Durante su habitual conferencia de prensa en Palacio Nacional, la jefa del Ejecutivo federal explicó que, si bien los detenidos participaron en hechos violentos que alteraron el orden público —presuntamente tras operativos relacionados con el entorno de Nemesio Oseguera Cervantes, alias "El Mencho"—, sus acciones deben ser juzgadas bajo otros tipos penales. Sheinbaum Pardo señaló que los cargos adecuados podrían incluir la interrupción de vías de comunicación y daño a la propiedad ajena, pero enfatizó que tales conductas "no tienen nada que ver con terrorismo".
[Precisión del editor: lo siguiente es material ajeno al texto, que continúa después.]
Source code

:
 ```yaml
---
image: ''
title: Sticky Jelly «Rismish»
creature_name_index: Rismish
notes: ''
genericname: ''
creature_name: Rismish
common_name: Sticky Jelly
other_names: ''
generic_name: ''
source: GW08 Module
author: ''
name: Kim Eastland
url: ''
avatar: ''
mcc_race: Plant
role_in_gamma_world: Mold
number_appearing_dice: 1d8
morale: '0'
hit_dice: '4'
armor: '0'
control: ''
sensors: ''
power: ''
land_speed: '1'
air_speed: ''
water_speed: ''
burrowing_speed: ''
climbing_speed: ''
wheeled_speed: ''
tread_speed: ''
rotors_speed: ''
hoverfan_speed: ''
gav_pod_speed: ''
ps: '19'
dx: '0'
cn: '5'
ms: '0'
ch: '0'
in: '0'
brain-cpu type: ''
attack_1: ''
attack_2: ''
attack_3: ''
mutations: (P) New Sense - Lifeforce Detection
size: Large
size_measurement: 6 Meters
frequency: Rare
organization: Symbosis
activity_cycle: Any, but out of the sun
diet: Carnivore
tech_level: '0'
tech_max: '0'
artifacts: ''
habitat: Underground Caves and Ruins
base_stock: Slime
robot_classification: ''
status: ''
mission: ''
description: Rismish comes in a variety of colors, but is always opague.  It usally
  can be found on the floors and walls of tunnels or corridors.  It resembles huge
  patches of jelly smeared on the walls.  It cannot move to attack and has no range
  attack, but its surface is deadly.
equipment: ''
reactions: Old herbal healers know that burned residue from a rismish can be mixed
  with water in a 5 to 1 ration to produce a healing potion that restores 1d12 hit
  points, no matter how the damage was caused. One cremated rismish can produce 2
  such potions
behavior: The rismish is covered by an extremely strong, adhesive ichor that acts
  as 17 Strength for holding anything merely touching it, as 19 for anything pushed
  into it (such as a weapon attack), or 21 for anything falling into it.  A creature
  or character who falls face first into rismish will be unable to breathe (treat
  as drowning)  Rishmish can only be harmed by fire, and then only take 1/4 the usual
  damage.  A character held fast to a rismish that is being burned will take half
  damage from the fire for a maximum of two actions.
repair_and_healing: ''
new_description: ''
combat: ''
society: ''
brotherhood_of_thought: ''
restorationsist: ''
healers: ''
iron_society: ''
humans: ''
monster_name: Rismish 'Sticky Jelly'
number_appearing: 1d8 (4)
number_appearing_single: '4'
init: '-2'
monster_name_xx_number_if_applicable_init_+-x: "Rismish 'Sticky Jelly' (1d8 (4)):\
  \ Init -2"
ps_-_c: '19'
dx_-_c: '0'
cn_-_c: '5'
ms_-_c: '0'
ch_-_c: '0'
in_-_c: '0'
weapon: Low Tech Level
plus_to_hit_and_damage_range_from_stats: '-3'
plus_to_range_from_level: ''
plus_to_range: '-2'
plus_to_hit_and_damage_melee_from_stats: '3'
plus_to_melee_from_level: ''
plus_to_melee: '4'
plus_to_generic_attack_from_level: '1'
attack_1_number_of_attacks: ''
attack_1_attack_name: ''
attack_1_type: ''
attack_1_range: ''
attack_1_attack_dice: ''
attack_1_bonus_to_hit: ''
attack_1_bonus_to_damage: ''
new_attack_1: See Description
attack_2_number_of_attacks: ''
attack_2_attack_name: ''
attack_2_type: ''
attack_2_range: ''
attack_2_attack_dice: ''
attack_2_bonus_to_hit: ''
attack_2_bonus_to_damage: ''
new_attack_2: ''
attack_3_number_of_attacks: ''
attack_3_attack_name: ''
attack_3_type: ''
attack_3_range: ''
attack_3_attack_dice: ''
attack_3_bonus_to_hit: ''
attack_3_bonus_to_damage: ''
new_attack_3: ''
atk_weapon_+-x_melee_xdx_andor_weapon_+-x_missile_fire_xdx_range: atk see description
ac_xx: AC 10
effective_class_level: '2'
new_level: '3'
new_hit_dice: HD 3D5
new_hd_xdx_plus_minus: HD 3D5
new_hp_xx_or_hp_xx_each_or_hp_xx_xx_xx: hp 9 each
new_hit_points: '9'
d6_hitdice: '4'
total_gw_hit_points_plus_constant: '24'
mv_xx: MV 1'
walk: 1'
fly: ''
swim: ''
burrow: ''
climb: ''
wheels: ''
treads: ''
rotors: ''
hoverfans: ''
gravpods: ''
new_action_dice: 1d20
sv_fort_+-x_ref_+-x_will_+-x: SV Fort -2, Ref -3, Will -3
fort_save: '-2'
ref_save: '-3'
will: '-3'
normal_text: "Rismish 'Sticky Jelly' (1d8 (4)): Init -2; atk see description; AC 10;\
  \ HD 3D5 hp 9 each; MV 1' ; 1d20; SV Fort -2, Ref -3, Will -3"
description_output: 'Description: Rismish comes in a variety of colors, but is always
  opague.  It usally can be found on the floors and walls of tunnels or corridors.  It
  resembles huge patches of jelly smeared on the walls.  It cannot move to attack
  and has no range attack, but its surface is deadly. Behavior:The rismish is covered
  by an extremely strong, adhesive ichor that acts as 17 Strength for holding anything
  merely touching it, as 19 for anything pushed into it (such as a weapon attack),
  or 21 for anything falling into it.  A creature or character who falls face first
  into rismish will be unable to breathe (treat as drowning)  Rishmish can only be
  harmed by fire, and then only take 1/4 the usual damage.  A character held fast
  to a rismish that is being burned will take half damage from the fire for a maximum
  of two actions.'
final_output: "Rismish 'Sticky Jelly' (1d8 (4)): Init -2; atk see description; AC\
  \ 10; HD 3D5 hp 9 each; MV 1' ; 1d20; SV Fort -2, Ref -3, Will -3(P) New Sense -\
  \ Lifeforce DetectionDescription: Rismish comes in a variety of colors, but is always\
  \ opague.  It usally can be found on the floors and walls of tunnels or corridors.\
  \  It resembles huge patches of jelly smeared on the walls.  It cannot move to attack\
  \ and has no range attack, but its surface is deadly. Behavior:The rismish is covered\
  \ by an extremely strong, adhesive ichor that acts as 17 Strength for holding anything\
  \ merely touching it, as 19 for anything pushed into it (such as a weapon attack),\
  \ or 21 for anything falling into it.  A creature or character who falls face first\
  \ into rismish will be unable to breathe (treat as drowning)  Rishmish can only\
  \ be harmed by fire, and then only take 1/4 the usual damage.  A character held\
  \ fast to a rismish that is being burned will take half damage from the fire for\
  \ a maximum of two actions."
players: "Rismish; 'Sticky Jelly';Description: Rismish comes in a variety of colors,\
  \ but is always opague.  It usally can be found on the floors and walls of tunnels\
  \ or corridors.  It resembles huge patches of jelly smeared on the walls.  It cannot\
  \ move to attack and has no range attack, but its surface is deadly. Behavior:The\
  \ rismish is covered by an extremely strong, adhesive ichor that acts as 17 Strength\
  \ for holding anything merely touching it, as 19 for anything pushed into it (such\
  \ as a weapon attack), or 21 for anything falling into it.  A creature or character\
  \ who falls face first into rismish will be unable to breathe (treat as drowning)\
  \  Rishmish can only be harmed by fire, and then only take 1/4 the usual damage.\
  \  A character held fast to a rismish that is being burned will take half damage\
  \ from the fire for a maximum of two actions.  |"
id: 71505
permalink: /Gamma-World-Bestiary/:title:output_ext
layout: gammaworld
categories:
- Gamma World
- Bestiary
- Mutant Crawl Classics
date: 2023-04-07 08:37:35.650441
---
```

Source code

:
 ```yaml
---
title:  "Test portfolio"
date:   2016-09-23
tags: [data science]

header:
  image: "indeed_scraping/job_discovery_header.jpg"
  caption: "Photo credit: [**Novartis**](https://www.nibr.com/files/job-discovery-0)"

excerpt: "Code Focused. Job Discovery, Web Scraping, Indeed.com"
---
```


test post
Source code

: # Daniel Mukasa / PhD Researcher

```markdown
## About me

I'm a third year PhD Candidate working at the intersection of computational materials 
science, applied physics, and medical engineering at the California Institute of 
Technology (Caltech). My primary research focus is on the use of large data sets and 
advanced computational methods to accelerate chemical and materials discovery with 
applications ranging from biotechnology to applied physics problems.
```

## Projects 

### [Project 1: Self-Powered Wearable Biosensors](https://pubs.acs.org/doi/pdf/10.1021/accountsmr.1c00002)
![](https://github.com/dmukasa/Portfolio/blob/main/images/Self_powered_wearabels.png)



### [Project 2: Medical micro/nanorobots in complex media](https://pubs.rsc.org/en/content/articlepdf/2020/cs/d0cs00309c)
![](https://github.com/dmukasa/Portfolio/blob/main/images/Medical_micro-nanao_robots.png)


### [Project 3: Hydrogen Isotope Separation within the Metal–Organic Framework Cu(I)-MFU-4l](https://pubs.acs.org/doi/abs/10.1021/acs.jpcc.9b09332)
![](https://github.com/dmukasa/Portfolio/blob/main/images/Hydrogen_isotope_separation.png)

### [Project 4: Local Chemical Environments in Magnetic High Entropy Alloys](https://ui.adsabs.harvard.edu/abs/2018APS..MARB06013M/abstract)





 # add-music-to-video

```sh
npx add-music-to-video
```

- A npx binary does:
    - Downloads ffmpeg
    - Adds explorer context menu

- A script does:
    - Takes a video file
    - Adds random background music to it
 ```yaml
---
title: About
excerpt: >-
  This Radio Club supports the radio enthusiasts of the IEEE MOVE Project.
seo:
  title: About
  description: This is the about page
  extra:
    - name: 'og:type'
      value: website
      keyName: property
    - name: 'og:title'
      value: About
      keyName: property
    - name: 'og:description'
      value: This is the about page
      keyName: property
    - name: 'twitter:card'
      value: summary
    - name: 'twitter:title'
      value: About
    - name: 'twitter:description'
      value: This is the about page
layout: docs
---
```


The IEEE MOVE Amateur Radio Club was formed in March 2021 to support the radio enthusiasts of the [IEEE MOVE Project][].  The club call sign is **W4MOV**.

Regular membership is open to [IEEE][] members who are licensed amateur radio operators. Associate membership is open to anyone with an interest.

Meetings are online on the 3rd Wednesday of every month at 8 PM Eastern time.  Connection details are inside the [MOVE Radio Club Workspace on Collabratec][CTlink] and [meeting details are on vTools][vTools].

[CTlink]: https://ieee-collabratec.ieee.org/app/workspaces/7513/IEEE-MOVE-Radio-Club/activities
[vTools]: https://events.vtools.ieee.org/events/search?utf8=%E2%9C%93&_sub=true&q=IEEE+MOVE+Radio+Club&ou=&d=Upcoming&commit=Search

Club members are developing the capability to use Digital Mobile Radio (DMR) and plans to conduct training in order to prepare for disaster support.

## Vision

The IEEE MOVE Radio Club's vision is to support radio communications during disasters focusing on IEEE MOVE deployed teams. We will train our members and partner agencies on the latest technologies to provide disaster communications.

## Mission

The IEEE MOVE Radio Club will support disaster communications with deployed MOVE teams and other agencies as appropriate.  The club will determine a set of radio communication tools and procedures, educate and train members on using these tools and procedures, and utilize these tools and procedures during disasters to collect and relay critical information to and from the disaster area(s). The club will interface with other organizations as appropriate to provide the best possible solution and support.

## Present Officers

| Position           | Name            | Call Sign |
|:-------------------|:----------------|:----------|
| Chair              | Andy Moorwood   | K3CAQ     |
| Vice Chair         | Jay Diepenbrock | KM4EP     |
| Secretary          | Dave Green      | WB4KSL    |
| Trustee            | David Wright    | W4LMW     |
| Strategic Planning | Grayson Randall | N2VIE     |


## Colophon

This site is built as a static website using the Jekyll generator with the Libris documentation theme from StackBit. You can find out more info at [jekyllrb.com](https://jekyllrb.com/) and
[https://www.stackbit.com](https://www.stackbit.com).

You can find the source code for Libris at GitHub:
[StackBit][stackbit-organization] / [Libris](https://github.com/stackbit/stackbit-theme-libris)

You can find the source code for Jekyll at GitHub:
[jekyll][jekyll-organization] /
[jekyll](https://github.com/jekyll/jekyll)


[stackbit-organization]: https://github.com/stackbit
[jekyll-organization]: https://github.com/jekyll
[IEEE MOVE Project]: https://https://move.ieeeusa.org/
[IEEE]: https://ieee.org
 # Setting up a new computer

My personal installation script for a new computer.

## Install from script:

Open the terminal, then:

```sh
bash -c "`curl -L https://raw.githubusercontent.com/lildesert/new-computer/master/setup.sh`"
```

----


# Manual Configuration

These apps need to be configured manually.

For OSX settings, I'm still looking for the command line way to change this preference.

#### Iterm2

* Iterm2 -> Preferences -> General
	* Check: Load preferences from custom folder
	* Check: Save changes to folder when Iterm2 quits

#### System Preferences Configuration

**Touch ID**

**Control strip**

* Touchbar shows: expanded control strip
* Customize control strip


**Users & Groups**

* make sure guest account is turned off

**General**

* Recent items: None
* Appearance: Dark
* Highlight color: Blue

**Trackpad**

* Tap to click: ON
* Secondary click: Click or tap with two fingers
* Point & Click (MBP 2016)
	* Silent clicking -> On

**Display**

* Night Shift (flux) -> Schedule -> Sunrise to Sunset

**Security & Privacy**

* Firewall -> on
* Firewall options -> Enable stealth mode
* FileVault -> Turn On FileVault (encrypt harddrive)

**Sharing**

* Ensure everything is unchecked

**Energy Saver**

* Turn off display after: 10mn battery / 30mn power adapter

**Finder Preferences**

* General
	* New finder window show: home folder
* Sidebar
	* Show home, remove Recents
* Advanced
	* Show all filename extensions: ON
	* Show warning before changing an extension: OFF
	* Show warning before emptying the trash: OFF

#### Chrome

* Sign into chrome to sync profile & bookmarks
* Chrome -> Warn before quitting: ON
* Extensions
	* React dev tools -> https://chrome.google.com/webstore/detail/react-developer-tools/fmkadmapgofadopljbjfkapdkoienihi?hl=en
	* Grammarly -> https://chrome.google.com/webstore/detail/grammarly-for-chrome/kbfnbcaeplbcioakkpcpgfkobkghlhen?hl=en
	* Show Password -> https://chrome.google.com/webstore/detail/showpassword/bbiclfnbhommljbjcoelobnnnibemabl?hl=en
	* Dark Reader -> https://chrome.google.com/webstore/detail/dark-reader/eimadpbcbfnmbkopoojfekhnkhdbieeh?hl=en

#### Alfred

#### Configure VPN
Esta declaración surge como una respuesta directa a lo informado previamente por Jorge Jiménez Lona, secretario de Gobierno de Guanajuato. El funcionario estatal había indicado que, de las 48 personas arrestadas originalmente durante los enfrentamientos y bloqueos, al menos 18 serían presentadas ante la justicia bajo cargos de terrorismo, una medida que buscaba endurecer las sanciones ante la gravedad de los ataques a comercios y vehículos de transporte.

Al respecto, la presidenta subrayó que el delito de terrorismo se encuentra "perfectamente" determinado y delimitado tanto en el Código Penal Federal como en el Código Nacional de Procedimientos Penales. Para la administración federal, el uso de este término requiere un análisis técnico riguroso que, según su criterio, no se cumple con los eventos registrados recientemente en suelo guanajuatense, los cuales calificó como actos delictivos graves pero de distinta naturaleza jurídica.

El debate sobre la tipificación de estos actos no es menor en el contexto actual de seguridad en México. Mientras que algunos gobiernos locales abogan por castigos ejemplares bajo leyes de terrorismo para disuadir la violencia del crimen organizado, el Gobierno de México mantiene una línea de estricto apego a la legalidad técnica. Con esta precisión, Sheinbaum busca unificar criterios en la estrategia de seguridad nacional, evitando interpretaciones que puedan complicar los procesos judiciales o generar repercusiones políticas innecesarias.